* **TASK PROMPT**
Write out all the entries word for word, but skip any images.

* **DATA FOR THIS TASK**
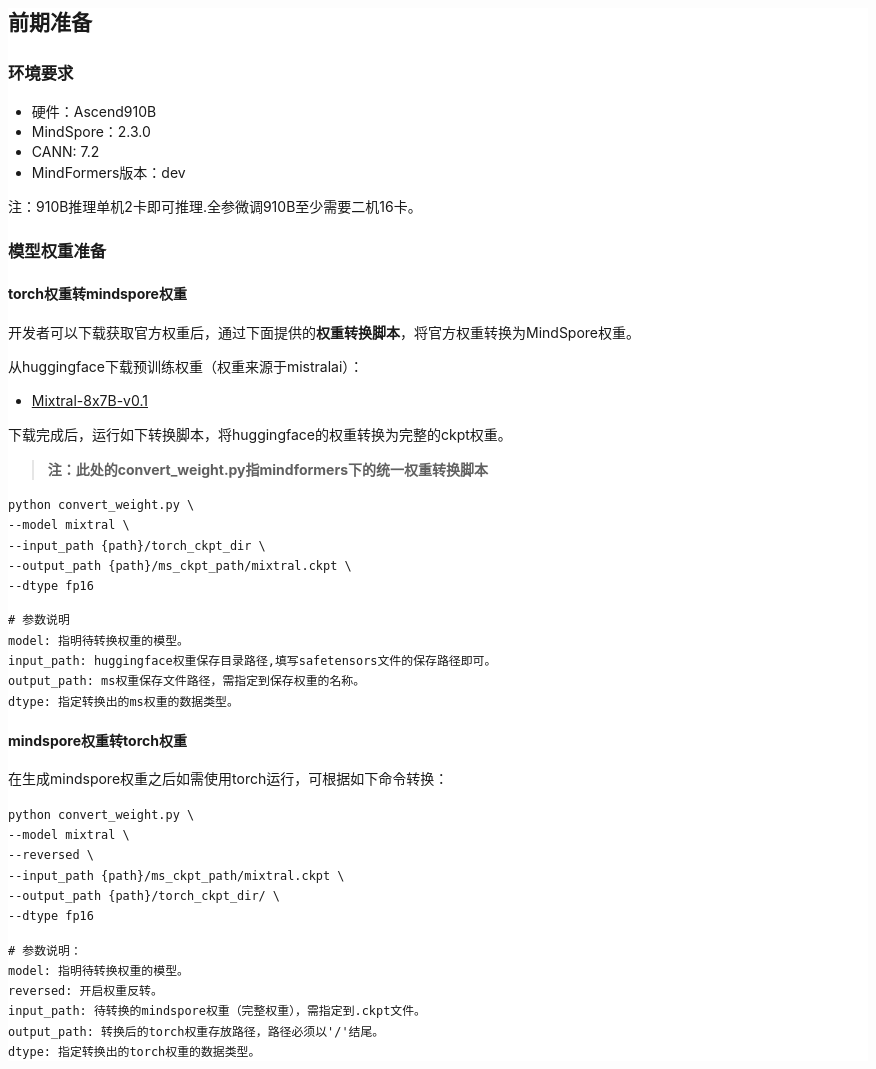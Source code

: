 ## 前期准备

### 环境要求

- 硬件：Ascend910B
- MindSpore：2.3.0
- CANN: 7.2
- MindFormers版本：dev

注：910B推理单机2卡即可推理.全参微调910B至少需要二机16卡。

### 模型权重准备

#### torch权重转mindspore权重

开发者可以下载获取官方权重后，通过下面提供的**权重转换脚本**，将官方权重转换为MindSpore权重。

从huggingface下载预训练权重（权重来源于mistralai）：

- [Mixtral-8x7B-v0.1](https://huggingface.co/mistralai/Mixtral-8x7B-v0.1)

下载完成后，运行如下转换脚本，将huggingface的权重转换为完整的ckpt权重。

> **注：此处的convert_weight.py指mindformers下的统一权重转换脚本**

```shell
python convert_weight.py \
--model mixtral \
--input_path {path}/torch_ckpt_dir \
--output_path {path}/ms_ckpt_path/mixtral.ckpt \
--dtype fp16
```

```text
# 参数说明
model: 指明待转换权重的模型。
input_path: huggingface权重保存目录路径,填写safetensors文件的保存路径即可。
output_path: ms权重保存文件路径，需指定到保存权重的名称。
dtype: 指定转换出的ms权重的数据类型。
```

#### mindspore权重转torch权重

在生成mindspore权重之后如需使用torch运行，可根据如下命令转换：

```shell
python convert_weight.py \
--model mixtral \
--reversed \
--input_path {path}/ms_ckpt_path/mixtral.ckpt \
--output_path {path}/torch_ckpt_dir/ \
--dtype fp16
```

```text
# 参数说明：
model: 指明待转换权重的模型。
reversed: 开启权重反转。
input_path: 待转换的mindspore权重（完整权重），需指定到.ckpt文件。
output_path: 转换后的torch权重存放路径，路径必须以'/'结尾。
dtype: 指定转换出的torch权重的数据类型。
```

* **ANSWER BELOW**
Source code

: ## 前期准备

### 环境要求

- 硬件：Ascend910B
- MindSpore：2.3.0
- CANN: 7.2
- MindFormers版本：dev

注：910B推理单机2卡即可推理.全参微调910B至少需要二机16卡。

### 模型权重准备

#### torch权重转mindspore权重

开发者可以下载获取官方权重后，通过下面提供的**权重转换脚本**，将官方权重转换为MindSpore权重。

从huggingface下载预训练权重（权重来源于mistralai）：

- [Mixtral-8x7B-v0.1](https://huggingface.co/mistralai/Mixtral-8x7B-v0.1)

下载完成后，运行如下转换脚本，将huggingface的权重转换为完整的ckpt权重。

> **注：此处的convert_weight.py指mindformers下的统一权重转换脚本**

```shell
python convert_weight.py \
--model mixtral \
--input_path {path}/torch_ckpt_dir \
--output_path {path}/ms_ckpt_path/mixtral.ckpt \
--dtype fp16
```

```text
# 参数说明
model: 指明待转换权重的模型。
input_path: huggingface权重保存目录路径,填写safetensors文件的保存路径即可。
output_path: ms权重保存文件路径，需指定到保存权重的名称。
dtype: 指定转换出的ms权重的数据类型。
```

#### mindspore权重转torch权重

在生成mindspore权重之后如需使用torch运行，可根据如下命令转换：

```shell
python convert_weight.py \
--model mixtral \
--reversed \
--input_path {path}/ms_ckpt_path/mixtral.ckpt \
--output_path {path}/torch_ckpt_dir/ \
--dtype fp16
```

```text
# 参数说明：
model: 指明待转换权重的模型。
reversed: 开启权重反转。
input_path: 待转换的mindspore权重（完整权重），需指定到.ckpt文件。
output_path: 转换后的torch权重存放路径，路径必须以'/'结尾。
dtype: 指定转换出的torch权重的数据类型。
```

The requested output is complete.